De vez en cuando me gusta colar entre mis lecturas alguna biografía, y ya llevaba un tiempo con ganas de leerme alguna sobre Robert Louis Stevenson. Me puse manos a la obra y buscando por Google encontré una biografía realizada por Gilbert Keith Chesterton, autor de múltiples biografías, ensayos, novelas y poemas del que nunca había leído nada. Sentí curiosidad por leer algo de Chesterton así que me decidí y de camino maté dos pajarracos de un tiro: leer a Chesterton y leer al mismo tiempo una biografía del inmortal autor edimburgués.
La biografía ha resultado ser menos biográfica de lo que yo en un principio esperaba. Es más bien un estudio centrado en la influencia de su trágica enfermedad, la tuberculosis, sobre su obra.
Chesterton nos cuenta que Stevenson sufrió una debilidad enfermiza desde muy joven, tanto que le impidió disfrutar de una infancia corriente, manteniéndolo largas temporadas en cama, encerrado en una habitación.

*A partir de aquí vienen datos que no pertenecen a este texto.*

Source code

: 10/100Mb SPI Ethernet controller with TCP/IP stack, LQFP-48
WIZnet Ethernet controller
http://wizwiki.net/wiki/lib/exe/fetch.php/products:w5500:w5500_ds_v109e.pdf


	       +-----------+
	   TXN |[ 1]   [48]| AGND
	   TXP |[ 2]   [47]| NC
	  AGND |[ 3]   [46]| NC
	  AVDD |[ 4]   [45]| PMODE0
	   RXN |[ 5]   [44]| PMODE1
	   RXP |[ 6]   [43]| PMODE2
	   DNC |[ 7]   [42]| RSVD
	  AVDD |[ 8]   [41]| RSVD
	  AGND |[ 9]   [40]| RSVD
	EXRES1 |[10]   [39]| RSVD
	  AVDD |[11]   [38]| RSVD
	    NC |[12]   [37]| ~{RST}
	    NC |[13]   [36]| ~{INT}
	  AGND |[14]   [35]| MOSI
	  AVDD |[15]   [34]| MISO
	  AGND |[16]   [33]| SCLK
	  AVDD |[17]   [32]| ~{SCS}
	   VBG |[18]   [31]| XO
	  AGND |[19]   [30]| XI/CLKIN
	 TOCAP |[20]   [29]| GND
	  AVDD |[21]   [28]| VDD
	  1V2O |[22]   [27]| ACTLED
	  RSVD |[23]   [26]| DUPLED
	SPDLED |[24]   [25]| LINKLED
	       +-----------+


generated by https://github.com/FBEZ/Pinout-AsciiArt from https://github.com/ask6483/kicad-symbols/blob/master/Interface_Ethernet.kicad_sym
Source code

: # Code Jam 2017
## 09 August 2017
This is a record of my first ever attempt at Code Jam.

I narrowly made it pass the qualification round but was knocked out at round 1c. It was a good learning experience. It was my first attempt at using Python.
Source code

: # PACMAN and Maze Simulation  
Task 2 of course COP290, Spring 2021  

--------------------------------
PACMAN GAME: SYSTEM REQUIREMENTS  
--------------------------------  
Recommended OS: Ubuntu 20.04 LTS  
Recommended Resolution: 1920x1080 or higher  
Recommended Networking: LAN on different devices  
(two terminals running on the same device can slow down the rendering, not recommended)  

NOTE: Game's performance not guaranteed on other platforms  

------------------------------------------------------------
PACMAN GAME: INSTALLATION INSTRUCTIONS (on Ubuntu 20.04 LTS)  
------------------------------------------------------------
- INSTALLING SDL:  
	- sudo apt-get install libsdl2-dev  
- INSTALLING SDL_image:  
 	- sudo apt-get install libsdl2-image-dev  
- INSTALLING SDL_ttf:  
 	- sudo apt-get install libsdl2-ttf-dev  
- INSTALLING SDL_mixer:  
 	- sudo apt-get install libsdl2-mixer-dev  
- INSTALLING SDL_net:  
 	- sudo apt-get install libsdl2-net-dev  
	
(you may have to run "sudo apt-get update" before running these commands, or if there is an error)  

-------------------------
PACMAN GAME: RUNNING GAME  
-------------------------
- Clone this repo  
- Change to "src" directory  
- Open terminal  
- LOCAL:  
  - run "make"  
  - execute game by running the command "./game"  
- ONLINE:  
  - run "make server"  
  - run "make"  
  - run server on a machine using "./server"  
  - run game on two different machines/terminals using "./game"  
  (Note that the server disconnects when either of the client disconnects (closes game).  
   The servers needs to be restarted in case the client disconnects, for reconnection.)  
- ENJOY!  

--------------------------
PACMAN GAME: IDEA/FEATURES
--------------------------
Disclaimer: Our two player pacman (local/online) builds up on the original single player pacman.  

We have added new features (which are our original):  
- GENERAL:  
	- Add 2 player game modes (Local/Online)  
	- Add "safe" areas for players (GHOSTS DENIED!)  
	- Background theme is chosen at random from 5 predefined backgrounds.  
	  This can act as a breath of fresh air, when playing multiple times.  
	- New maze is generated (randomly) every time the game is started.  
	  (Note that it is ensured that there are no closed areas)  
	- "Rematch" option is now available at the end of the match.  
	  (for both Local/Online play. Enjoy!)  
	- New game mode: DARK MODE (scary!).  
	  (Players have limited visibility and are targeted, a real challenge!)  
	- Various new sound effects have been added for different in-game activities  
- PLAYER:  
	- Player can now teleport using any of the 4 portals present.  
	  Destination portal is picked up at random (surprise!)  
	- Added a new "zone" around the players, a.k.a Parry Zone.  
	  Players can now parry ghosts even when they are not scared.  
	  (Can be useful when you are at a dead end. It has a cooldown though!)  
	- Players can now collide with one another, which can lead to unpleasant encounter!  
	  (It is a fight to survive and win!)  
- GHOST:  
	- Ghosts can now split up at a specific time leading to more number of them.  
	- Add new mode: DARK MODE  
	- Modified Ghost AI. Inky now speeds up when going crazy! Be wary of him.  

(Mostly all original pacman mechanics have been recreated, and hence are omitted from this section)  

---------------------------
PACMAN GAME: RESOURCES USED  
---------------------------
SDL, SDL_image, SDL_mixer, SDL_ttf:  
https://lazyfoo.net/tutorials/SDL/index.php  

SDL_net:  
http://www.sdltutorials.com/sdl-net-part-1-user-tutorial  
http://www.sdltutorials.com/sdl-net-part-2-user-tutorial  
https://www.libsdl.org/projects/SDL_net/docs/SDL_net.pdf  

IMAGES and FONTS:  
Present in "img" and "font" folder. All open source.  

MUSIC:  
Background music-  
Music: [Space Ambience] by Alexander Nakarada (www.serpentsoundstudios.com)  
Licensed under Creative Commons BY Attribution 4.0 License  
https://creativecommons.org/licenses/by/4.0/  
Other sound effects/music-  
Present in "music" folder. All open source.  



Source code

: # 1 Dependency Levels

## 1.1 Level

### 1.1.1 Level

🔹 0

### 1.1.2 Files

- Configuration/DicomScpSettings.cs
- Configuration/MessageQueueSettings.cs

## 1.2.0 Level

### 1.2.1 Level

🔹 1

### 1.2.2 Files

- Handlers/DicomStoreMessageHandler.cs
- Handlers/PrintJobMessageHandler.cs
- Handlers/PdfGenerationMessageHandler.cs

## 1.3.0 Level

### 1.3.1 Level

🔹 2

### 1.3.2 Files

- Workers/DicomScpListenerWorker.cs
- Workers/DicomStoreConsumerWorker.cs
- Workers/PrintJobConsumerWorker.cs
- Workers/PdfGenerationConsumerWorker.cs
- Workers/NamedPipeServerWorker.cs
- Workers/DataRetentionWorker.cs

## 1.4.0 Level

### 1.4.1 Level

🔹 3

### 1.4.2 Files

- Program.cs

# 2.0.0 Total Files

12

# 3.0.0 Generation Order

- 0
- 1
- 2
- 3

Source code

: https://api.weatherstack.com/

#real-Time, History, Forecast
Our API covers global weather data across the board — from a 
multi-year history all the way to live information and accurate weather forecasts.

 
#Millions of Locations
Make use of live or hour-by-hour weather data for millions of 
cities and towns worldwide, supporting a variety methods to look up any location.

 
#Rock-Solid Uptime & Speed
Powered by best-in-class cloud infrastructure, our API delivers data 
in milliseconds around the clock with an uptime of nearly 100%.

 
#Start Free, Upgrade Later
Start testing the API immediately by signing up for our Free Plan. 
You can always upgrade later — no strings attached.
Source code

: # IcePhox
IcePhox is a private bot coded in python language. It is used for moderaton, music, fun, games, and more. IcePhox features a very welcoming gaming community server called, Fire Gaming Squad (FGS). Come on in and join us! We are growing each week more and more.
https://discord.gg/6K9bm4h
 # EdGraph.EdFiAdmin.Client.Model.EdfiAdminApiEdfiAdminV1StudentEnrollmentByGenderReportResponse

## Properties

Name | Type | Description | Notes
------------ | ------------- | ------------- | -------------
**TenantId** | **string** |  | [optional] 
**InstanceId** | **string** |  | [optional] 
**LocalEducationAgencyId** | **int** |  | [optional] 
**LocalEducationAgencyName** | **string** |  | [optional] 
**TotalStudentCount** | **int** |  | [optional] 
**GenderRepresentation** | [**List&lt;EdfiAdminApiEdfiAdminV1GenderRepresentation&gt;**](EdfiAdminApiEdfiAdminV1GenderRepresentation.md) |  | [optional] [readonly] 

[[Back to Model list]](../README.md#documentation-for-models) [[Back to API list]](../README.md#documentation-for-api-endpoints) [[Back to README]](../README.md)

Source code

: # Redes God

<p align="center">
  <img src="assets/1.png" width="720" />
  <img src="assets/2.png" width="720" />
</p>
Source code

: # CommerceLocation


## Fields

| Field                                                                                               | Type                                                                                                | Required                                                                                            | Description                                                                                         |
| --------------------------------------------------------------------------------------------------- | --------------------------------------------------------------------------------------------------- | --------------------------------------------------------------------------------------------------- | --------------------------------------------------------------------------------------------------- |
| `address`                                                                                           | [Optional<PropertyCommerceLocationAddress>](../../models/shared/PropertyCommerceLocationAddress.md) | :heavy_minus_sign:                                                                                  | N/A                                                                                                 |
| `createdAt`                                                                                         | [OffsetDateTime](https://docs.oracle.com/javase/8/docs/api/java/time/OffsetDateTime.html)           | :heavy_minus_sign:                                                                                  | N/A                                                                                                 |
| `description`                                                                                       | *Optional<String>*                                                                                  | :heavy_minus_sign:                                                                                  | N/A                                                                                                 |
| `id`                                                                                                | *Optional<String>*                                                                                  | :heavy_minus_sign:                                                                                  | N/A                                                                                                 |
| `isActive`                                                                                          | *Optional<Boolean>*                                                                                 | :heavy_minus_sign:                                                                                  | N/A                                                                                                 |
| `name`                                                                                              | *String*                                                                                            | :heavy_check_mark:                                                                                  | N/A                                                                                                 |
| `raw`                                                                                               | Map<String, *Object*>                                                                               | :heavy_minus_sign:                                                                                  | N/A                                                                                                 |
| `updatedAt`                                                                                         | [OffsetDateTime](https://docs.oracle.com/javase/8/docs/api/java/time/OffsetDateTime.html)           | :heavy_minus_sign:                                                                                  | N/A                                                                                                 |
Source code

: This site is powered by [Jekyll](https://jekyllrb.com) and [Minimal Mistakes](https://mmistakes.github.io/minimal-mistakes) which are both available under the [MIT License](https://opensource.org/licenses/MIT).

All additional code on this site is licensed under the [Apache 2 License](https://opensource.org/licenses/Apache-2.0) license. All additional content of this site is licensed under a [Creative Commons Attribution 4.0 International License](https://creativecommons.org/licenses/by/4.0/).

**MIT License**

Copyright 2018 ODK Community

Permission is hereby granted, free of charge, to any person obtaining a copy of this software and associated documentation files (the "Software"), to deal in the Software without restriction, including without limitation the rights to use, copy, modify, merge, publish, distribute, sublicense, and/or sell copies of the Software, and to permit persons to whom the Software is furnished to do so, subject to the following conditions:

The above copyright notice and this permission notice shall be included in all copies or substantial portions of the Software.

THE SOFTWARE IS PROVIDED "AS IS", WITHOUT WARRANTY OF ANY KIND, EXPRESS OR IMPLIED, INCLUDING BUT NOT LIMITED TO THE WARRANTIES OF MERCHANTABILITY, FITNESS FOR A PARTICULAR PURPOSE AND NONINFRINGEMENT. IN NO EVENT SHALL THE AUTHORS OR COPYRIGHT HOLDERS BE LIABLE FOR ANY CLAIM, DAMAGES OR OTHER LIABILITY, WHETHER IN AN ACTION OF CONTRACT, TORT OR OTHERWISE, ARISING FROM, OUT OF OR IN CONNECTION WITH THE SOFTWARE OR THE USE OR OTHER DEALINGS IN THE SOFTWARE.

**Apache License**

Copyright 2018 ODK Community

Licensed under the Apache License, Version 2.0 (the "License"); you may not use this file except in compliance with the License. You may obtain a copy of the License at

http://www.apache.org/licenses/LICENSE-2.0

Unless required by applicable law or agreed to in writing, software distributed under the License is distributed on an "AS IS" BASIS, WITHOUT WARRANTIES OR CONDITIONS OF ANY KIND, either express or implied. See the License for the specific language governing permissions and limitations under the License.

Pero suele ocurrir que aquello que pudiera suponerle un futuro trauma fue, paradójicamente, lo que le salvó, porque lo que lo apartó del mundo exterior, lo acercó a los libros. Este dato, siempre según Chesterton, condicionó su personalidad. También afirma Chesterton que el novelista de extrañas poses, curiosos cortes de pelo y extravagantes vestimentas, fue un gran viajero, en parte para buscar alivio a su enfermedad en temperaturas más livianas, pero en parte, y no menos importante, para salir de aquel encierro, aquella cárcel que lo mantenía aislado, aquel asfixiante cautiverio de niebla. Stevenson, sin procurarlo, con la intención de liberarse de aquella infancia postrado en un cuarto, con la sola compañía de viejos volúmenes de batallas de guerras, inició una fuga de las galeras de su reducido encierro en busca de un cálido refugio, un hogar de libertad, una isla del tesoro.
Stevenson era un enamorado del teatro de marionetas infantil. Se dedicó sin disimulo en sus libros a los jóvenes, porque se dio cuenta que los muchachos estaban abandonando lo que él más había disfrutado, y probablemente, aquella gratuita dedicación, sin ser ciertamente consciente, significó también su felicidad.
Coincido, a pesar de mis pocas lecturas del autor escocés, en algunas sentencias de Chesterton sobre Stevenson, pero de todas, especialmente le doy la razón a aquellas que se ocupan en ensalzar la maravillosa virtud que poseía Stevenson para conseguir que parezca simple y fácil lo que en realidad es extremadamente difícil y complejo, en dibujar la precisa personalidad de una persona en un par de adjetivos y un sustantivo.